*WORK ITEM*. Could you filter the records below and return each line that holds "systematic"?

# # # # #

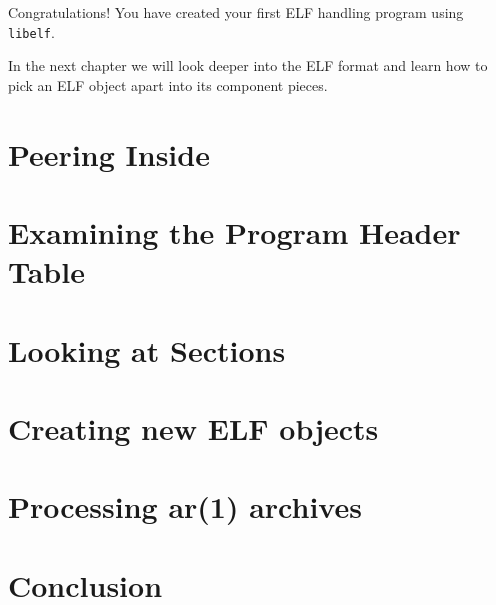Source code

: \documentclass[a4paper]{report}
\newcommand{\library}[1]{\texttt{#1}}
\begin{document}
Congratulations!  You have created your first ELF handling program
using \library{libelf}.

In the next chapter we will look deeper into the ELF format and learn
how to pick an ELF object apart into its component pieces.

\chapter{Peering Inside}\label{chap.peering-inside}
\chapter{Examining the Program Header Table}\label{chap.elf-phdr}
\chapter{Looking at Sections}\label{chap.elf-sections}
\chapter{Creating new ELF objects}\label{chap.creating-elf}
\chapter{Processing ar(1) archives}\label{chap.ar}
\chapter{Conclusion}\label{chap.conclusion}
\end{document}
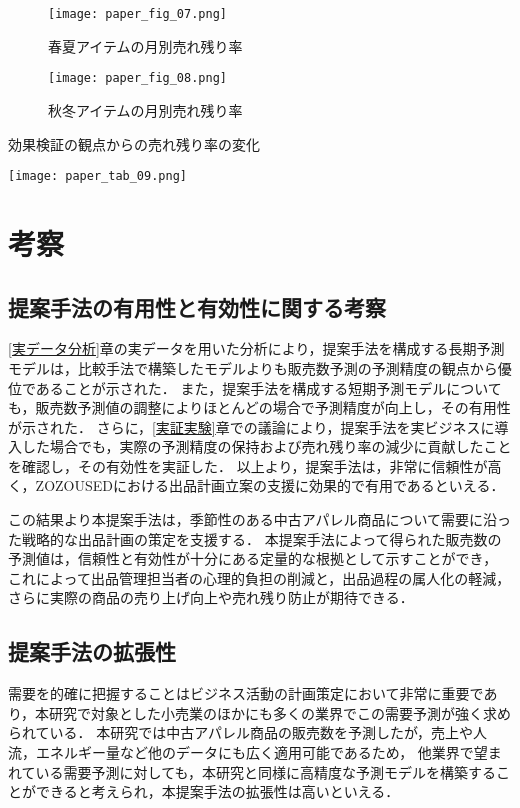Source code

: \documentclass[dvipdfmx]{jreport}
\begin{document}
\begin{figure}[h]
    \centering
    \begin{minipage}[b]{0.49\columnwidth}
        \centering
        \texttt{[image: paper\_fig\_07.png]}
        \caption{春夏アイテムの月別売れ残り率}\label{fig:07}
    \end{minipage}
    \centering
    \begin{minipage}[b]{0.49\columnwidth}
        \centering
        \texttt{[image: paper\_fig\_08.png]}
        \caption{秋冬アイテムの月別売れ残り率}\label{fig:08}
    \end{minipage}
\end{figure}

\begin{table}[h]
    \begin{center}
        \caption{効果検証の観点からの売れ残り率の変化} \label{tab:09}
        \texttt{[image: paper\_tab\_09.png]}
    \end{center}
\end{table}

\section{考察}
\subsection{提案手法の有用性と有効性に関する考察}
\ref{実データ分析}章の実データを用いた分析により，提案手法を構成する長期予測モデルは，比較手法で構築したモデルよりも販売数予測の予測精度の観点から優位であることが示された．
また，提案手法を構成する短期予測モデルについても，販売数予測値の調整によりほとんどの場合で予測精度が向上し，その有用性が示された．
さらに，\ref{実証実験}章での議論により，提案手法を実ビジネスに導入した場合でも，実際の予測精度の保持および売れ残り率の減少に貢献したことを確認し，その有効性を実証した．
以上より，提案手法は，非常に信頼性が高く，ZOZOUSEDにおける出品計画立案の支援に効果的で有用であるといえる．

この結果より本提案手法は，季節性のある中古アパレル商品について需要に沿った戦略的な出品計画の策定を支援する．
本提案手法によって得られた販売数の予測値は，信頼性と有効性が十分にある定量的な根拠として示すことができ，
これによって出品管理担当者の心理的負担の削減と，出品過程の属人化の軽減，さらに実際の商品の売り上げ向上や売れ残り防止が期待できる．

\subsection{提案手法の拡張性}
需要を的確に把握することはビジネス活動の計画策定において非常に重要であり，本研究で対象とした小売業のほかにも多くの業界でこの需要予測が強く求められている．
本研究では中古アパレル商品の販売数を予測したが，売上や人流，エネルギー量など他のデータにも広く適用可能であるため，
他業界で望まれている需要予測に対しても，本研究と同様に高精度な予測モデルを構築することができると考えられ，本提案手法の拡張性は高いといえる．
\end{document}
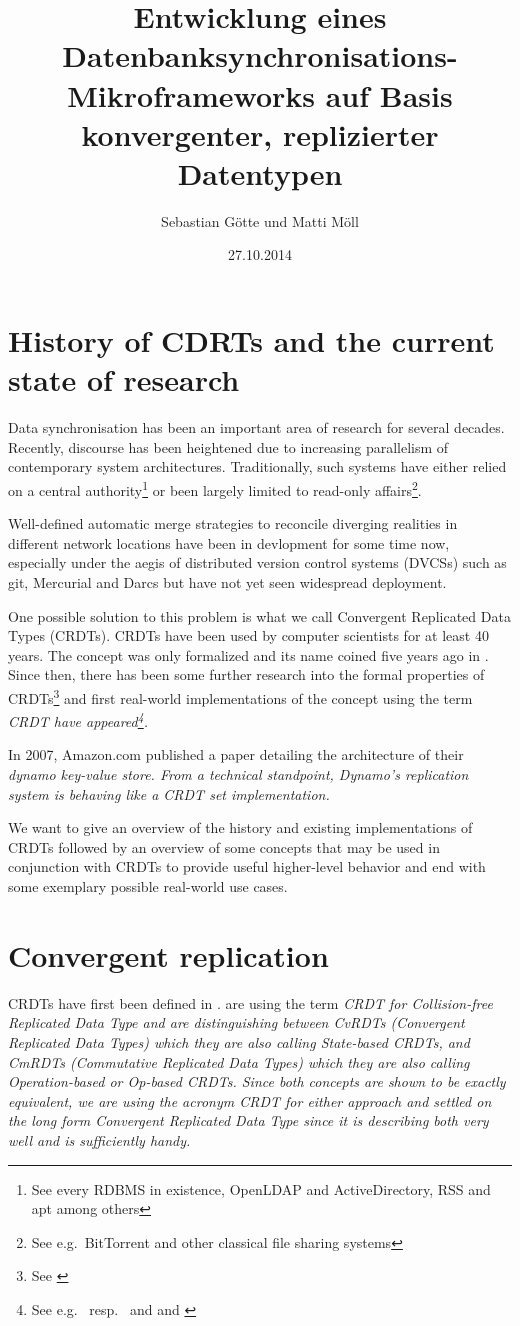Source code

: \documentclass[12pt,a4paper,notitlepage]{article}
\author{Sebastian Götte und Matti Möll}
\title{Entwicklung eines Datenbanksynchronisations-Mikroframeworks auf Basis konvergenter, replizierter Datentypen}
\date{27.10.2014}
\begin{document}
\maketitle

\section{History of CDRTs and the current state of research}
Data synchronisation has been an important area of research for several decades. Recently, discourse has been heightened
due to increasing parallelism of contemporary system architectures. Traditionally, such systems have either relied on a
central authority\footnote{See every RDBMS in existence, OpenLDAP and ActiveDirectory, RSS and apt among others} or been
largely limited to read-only affairs\footnote{See e.g.\ BitTorrent and other classical file sharing systems}.

Well-defined automatic merge strategies to reconcile diverging realities in different network locations have been in
devlopment for some time now, especially under the aegis of distributed version control systems (DVCSs) such as git,
Mercurial and Darcs but have not yet seen widespread deployment.

One possible solution to this problem is what we call Convergent Replicated Data Types (CRDTs). CRDTs have been used by
computer scientists for at least 40 years. The concept was only formalized and its name coined five years ago in
\cite{inria09}. Since then, there has been some further research into the formal properties of CRDTs\footnote{See
\cite{inria11}} and first real-world implementations of the concept using the term \em{CRDT} have appeared\footnote{See
e.g.\ \cite{riak} resp.\ \cite{riak20-announcement} and \cite{riak-crdt} and \cite{roshi}}.

In 2007, Amazon.com published a paper detailing the architecture of their \em{dynamo} key-value store. From a technical
standpoint, Dynamo's replication system is behaving like a CRDT set implementation.

We want to give an overview of the history and existing implementations of CRDTs followed by an overview of some
concepts that may be used in conjunction with CRDTs to provide useful higher-level behavior and end with some exemplary
possible real-world use cases.

\section{Convergent replication}
CRDTs have first been defined in \cite{inria09}. \cite{inria09} are using the term \em{CRDT} for \em{Collision-free
Replicated Data Type} and are distinguishing between \em{CvRDTs} (\em{Convergent Replicated Data Types}) which they are
also calling \em{State-based CRDTs}, and \em{CmRDTs} (\em{Commutative Replicated Data Types}) which they are also
calling \em{Operation-based} or \em{Op-based CRDTs}. Since both concepts are shown to be exactly equivalent, we are
using the acronym \em{CRDT} for either approach and settled on the long form \em{Convergent Replicated Data Type} since
it is describing both very well and is sufficiently handy.
\end{document}
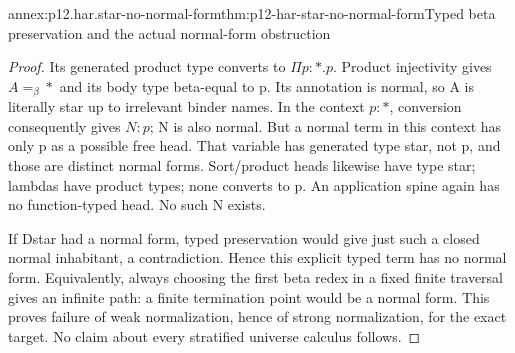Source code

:\begin{annexitem}{annex:p12.har.star-no-normal-form}{thm:p12-har-star-no-normal-form}{Typed beta preservation and the actual normal-form obstruction}
\begin{proof}
Its generated product type converts to \(\Pi p:\ast.p\).
Product injectivity gives \(A=_\beta\ast\) and its body type
beta-equal to p. Its annotation is normal, so A is literally star
up to irrelevant binder names. In the context \(p:\ast\),
conversion consequently gives \(N:p\); N is also normal.
But a normal term in this context has only p as a possible free head.
That variable has generated type star, not p, and those are distinct
normal forms. Sort/product heads likewise have type star; lambdas
have product types; none converts to p. An application spine again
has no function-typed head. No such N exists.

If Dstar had a normal form, typed preservation would give just such a
closed normal inhabitant, a contradiction. Hence this explicit typed
term has no normal form. Equivalently, always choosing the first beta
redex in a fixed finite traversal gives an infinite path: a finite
termination point would be a normal form. This proves failure of weak
normalization, hence of strong normalization, for the exact target.
No claim about every stratified universe calculus follows.
\end{proof}
\end{annexitem}
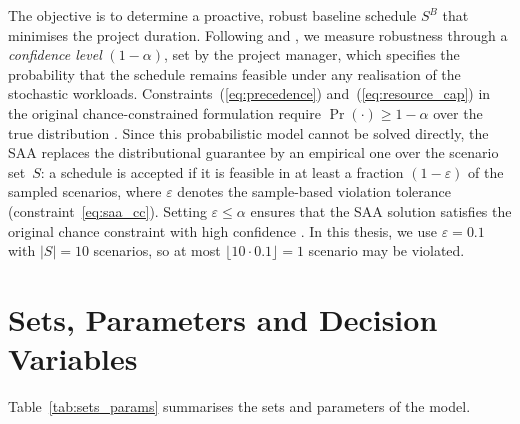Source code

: The objective is to determine a proactive, robust baseline
schedule $S^B$ that minimises the project duration. Following
\textcite{Lamas2016} and \textcite{MendlRieck2024}, we measure robustness through a
\emph{confidence level} $(1 - \alpha)$, set by the project
manager, which specifies the probability that the schedule remains
feasible under any realisation of the stochastic workloads.
Constraints~(\ref{eq:precedence}) and~(\ref{eq:resource_cap})
in the original chance-constrained formulation require
$\Pr(\cdot) \geq 1 - \alpha$ over the true distribution
\parencite{Lamas2016}. Since this probabilistic model cannot
be solved directly, the SAA replaces the distributional guarantee
by an empirical one over the scenario set~$S$: a schedule is
accepted if it is feasible in at least a fraction
$(1 - \varepsilon)$ of the sampled scenarios, where
$\varepsilon$ denotes the sample-based violation tolerance
(constraint~\ref{eq:saa_cc}). Setting
$\varepsilon \leq \alpha$ ensures that the SAA solution satisfies
the original chance constraint with high confidence
\parencite{Lamas2016}. In this thesis, we use
$\varepsilon = 0.1$ with $|S| = 10$ scenarios, so at most
$\lfloor 10 \cdot 0.1 \rfloor = 1$ scenario may be violated.

\section{Sets, Parameters and Decision Variables}
\label{sec:notation}

Table~\ref{tab:sets_params} summarises the sets and parameters
of the model.

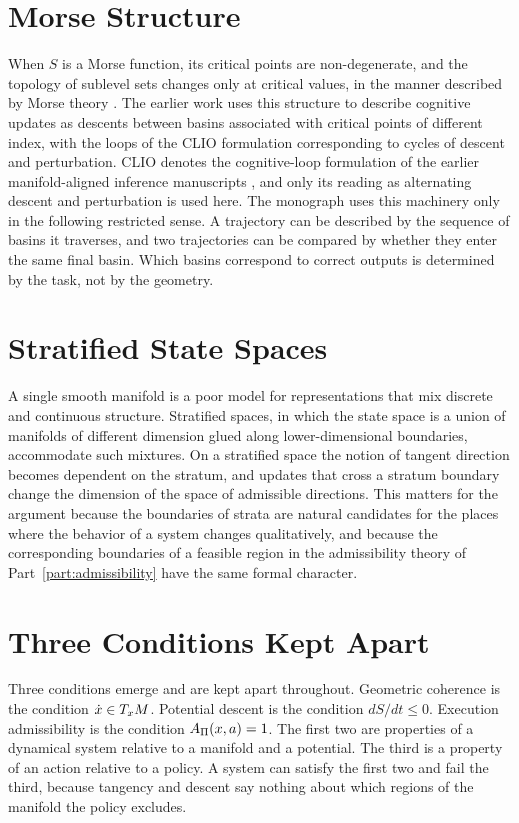 \section{Morse Structure}

When $S$ is a Morse function, its critical points are non-degenerate, and the topology of sublevel sets changes only at critical values, in the manner described by Morse theory \cite{milnor1963}. The earlier work uses this structure to describe cognitive updates as descents between basins associated with critical points of different index, with the loops of the CLIO formulation corresponding to cycles of descent and perturbation. CLIO denotes the cognitive-loop formulation of the earlier manifold-aligned inference manuscripts \cite{flyxion2025b}, and only its reading as alternating descent and perturbation is used here. The monograph uses this machinery only in the following restricted sense. A trajectory can be described by the sequence of basins it traverses, and two trajectories can be compared by whether they enter the same final basin. Which basins correspond to correct outputs is determined by the task, not by the geometry.

\section{Stratified State Spaces}

A single smooth manifold is a poor model for representations that mix discrete and continuous structure. Stratified spaces, in which the state space is a union of manifolds of different dimension glued along lower-dimensional boundaries, accommodate such mixtures. On a stratified space the notion of tangent direction becomes dependent on the stratum, and updates that cross a stratum boundary change the dimension of the space of admissible directions. This matters for the argument because the boundaries of strata are natural candidates for the places where the behavior of a system changes qualitatively, and because the corresponding boundaries of a feasible region in the admissibility theory of Part~\ref{part:admissibility} have the same formal character.

\section{Three Conditions Kept Apart}

Three conditions emerge and are kept apart throughout. Geometric coherence is the condition $\dot x\in\Tan_xM$. Potential descent is the condition $dS/dt\le0$. Execution admissibility is the condition $\Adm_\Pi(x,a)=1$. The first two are properties of a dynamical system relative to a manifold and a potential. The third is a property of an action relative to a policy. A system can satisfy the first two and fail the third, because tangency and descent say nothing about which regions of the manifold the policy excludes.

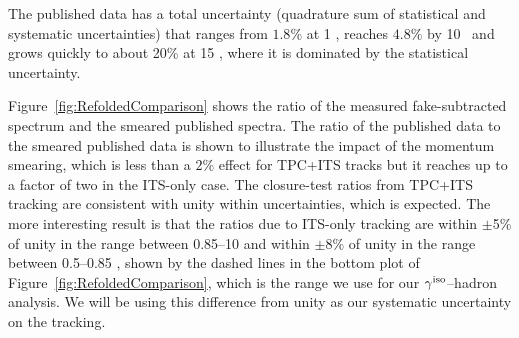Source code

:The published data has a total uncertainty (quadrature sum of statistical and systematic uncertainties) that ranges from $1.8\%$ at 1 \GeVc, reaches $4.8\%$ by 10 \GeVc~and grows quickly to about 20$\%$ at 15 \GeVc, where it is dominated by the statistical uncertainty. 

Figure~\ref{fig:RefoldedComparison} shows the ratio of the measured fake-subtracted spectrum and the smeared published spectra. The ratio of the published data to the smeared published data is shown to illustrate the impact of the momentum smearing, which is less than a $2\%$ effect for TPC+ITS tracks but it reaches up to a factor of two in the ITS-only case. The closure-test ratios from TPC+ITS tracking are consistent with unity within uncertainties, which is expected. The more interesting result is that the ratios due to ITS-only tracking are within $\pm$5\% of unity in the range between 0.85--10 \GeVc and within $\pm$8\% of unity in the range between 0.5--0.85 \GeVc, shown by the dashed lines in the bottom plot of Figure~\ref{fig:RefoldedComparison}, which is the range we use for our $\gamma^\mathrm{iso}$--hadron analysis. We will be using this difference from unity as our systematic uncertainty on the tracking.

# # # # #

*OUTPUT BELOW*.
:The published data has a total uncertainty (quadrature sum of statistical and systematic uncertainties) that ranges from $1.8\%$ at 1 \GeVc, reaches $4.8\%$ by 10 \GeVc~and grows quickly to about 20$\%$ at 15 \GeVc, where it is dominated by the statistical uncertainty. 
Figure~\ref{fig:RefoldedComparison} shows the ratio of the measured fake-subtracted spectrum and the smeared published spectra. The ratio of the published data to the smeared published data is shown to illustrate the impact of the momentum smearing, which is less than a $2\%$ effect for TPC+ITS tracks but it reaches up to a factor of two in the ITS-only case. The closure-test ratios from TPC+ITS tracking are consistent with unity within uncertainties, which is expected. The more interesting result is that the ratios due to ITS-only tracking are within $\pm$5\% of unity in the range between 0.85--10 \GeVc and within $\pm$8\% of unity in the range between 0.5--0.85 \GeVc, shown by the dashed lines in the bottom plot of Figure~\ref{fig:RefoldedComparison}, which is the range we use for our $\gamma^\mathrm{iso}$--hadron analysis. We will be using this difference from unity as our systematic uncertainty on the tracking.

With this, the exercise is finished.